At the beginning of the first quarter of 2018, the value of RINs, as reported by OPIS, to the average B100 spot price of a gallon of biodiesel was $1.22 per gallon. The value of RINs to the average B100 spot price of gallon of biodiesel was $1.06 per gallon at the end of March 2018. It reached a high of $1.36 per gallon of biodiesel in February 2018 and a low of $1.02 per gallon in March 2018. The RIN market was largely operating as expected as lower feedstock prices increased the spread between feedstocks and fuels, RINs correspondingly came down in value.
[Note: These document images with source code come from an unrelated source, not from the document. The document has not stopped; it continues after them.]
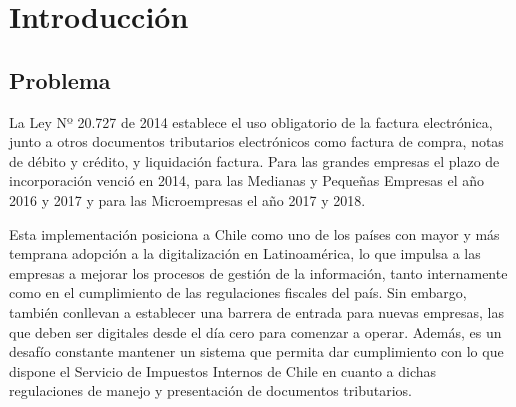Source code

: \chapter{Introducción}

\section{Problema}

La Ley Nº 20.727 de 2014 establece el uso obligatorio de la factura electrónica, junto a otros documentos tributarios electrónicos como factura de compra, notas de débito y crédito, y liquidación factura. Para las grandes empresas el plazo de incorporación venció en 2014, para las Medianas y Pequeñas Empresas el año 2016 y 2017 y para las Microempresas el año 2017 y 2018.

Esta implementación posiciona a Chile como uno de los países con mayor y más temprana adopción a la digitalización en Latinoamérica, lo que impulsa a las empresas a mejorar los procesos de gestión de la información, tanto internamente como en el cumplimiento de las regulaciones fiscales del país. Sin embargo, también conllevan a establecer una barrera de entrada para nuevas empresas, las que deben ser digitales desde el día cero para comenzar a operar. Además, es un desafío constante mantener un sistema que permita dar cumplimiento con lo que dispone el Servicio de Impuestos Internos de Chile en cuanto a dichas regulaciones de manejo y presentación de documentos tributarios.

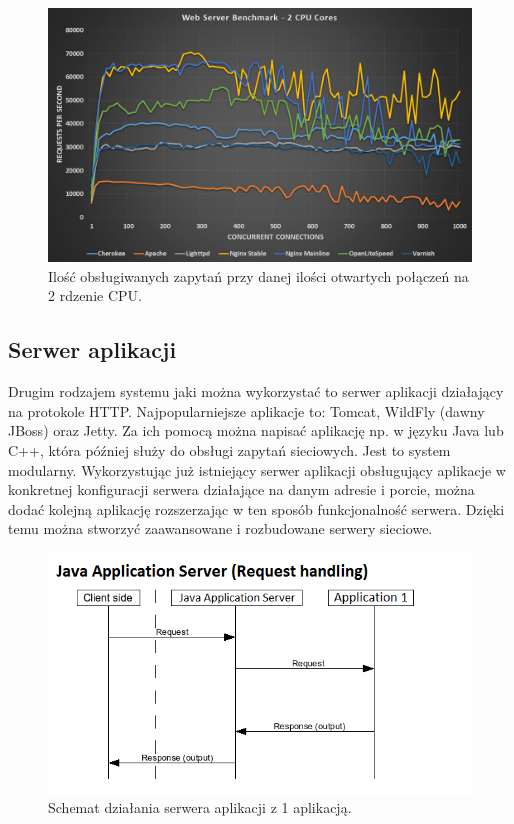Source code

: \documentclass[archivemod, eng]{mgr}
\begin{document}
			\begin{center}
				\begin{figure}[H]
					\centering
					\includegraphics[scale=0.35]{web-server-performance-benchmark-2-cpu-cores-2.jpg}
					\caption{Ilość obsługiwanych zapytań przy danej ilości otwartych połączeń na 2 rdzenie CPU. \cite{webserverbenchmark}}
				\end{figure}
			\end{center}
		
			\subsection{Serwer aplikacji}
			Drugim rodzajem systemu jaki można wykorzystać to serwer aplikacji działający na protokole HTTP. Najpopularniejsze aplikacje \cite{mostpopularjavaservers} to: Tomcat, WildFly (dawny JBoss) oraz Jetty. Za ich pomocą można napisać aplikację np. w języku Java lub C++, która później służy do obsługi zapytań sieciowych. Jest to system modularny. Wykorzystując już istniejący serwer aplikacji obsługujący aplikacje w konkretnej konfiguracji serwera działające na danym adresie i porcie, można dodać kolejną aplikację rozszerzając w ten sposób funkcjonalność serwera. Dzięki temu można stworzyć zaawansowane i rozbudowane serwery sieciowe.
			
			\begin{center}
				\begin{figure}[H]
					\centering
					\includegraphics[scale=0.8]{flow_jas.png}
					\caption{Schemat działania serwera aplikacji z 1 aplikacją.}
				\end{figure}
			\end{center}
		
\end{document}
The decrease in RIN Value towards the end of the first quarter of 2018 was mainly attributable to market uncertainty related to a possible ethanol RIN cap or other Administration intervention and most recently, the EPA's approval of record levels of Smaller Refiner Exemptions from RIN compliance requirements for 2016 and 2017. The decrease in the value of RINs acquired from third parties and held in inventory resulted in a $3.5 million write-down to lower of cost or net realizable value for the first three months of 2018. We enter into forward contracts to sell RINs and we use risk management position limits to manage RIN exposure.

In the first three months of 2018, we used $28.6 million of cash from operations, compared to $22.0 million of cash generated in the first quarter of 2017. During the first three months of 2017, we received approximately $79.1 million related to the 2016 reinstatement of the BTC, of which $0.9 million was paid to our vendors and customers. We did not receive any payments of the 2017 BTC credits in the first quarter of 2018. In addition, during the first three quarters of 2018, approximately $35.9 million of operating cash was used to build up our inventories. Our net cash flows used in investing activity was impacted by a receipt of $4.0 million of insurance proceeds to cover the property losses related to the June 2017 fire at our Madison facility and payments of $16.8 million for our continued investments in our plant and office facilities. Financing activities were impacted primarily by net borrowings on revolving lines of credit of $40.5 million for the three months ended March 31, 2018, compared to net repayments of $31.9 million for the three months ended March 31, 2017. These incremental borrowings were offset by cash paid of $7.8 million to buy back shares of our common stock and $6.7 million used to buy back $6.3 million principal amount of the 2019 Convertible Senior Notes for the three months ended March 31, 2018.

The RFS has a small refinery waiver provision that allows certain small refiners to apply for an exemption of their RVO in select years. In prior years, under prior Administrations, there were few requests and even fewer exemptions granted. Under this Administration, the number of requests has significantly increased and the corresponding granting of waivers has also increased. Unfortunately, nearly all aspects of this process have been claim as Confidential Business Information (CBI) and very little is known about the number of applicants, the volume of renewable fuel being waived, or the number of waivers granted. Several members of the press have researched publicly available data and received details from unnamed EPA staff that indicate at least 30 applications have been submitted for the 2017 compliance year (with approximately 25 being granted). Since 2016, approximately 40 waivers have been granted in total. Net RIN demand impact of Small Refinery Exemptions is unknown, but is estimated to be 5-8% of 2017 volumes, effectively reducing the required RINs by that amount  which would harm our business and profitability. Additional waivers granted for the 2018 compliance year would further reduce demand for RINs.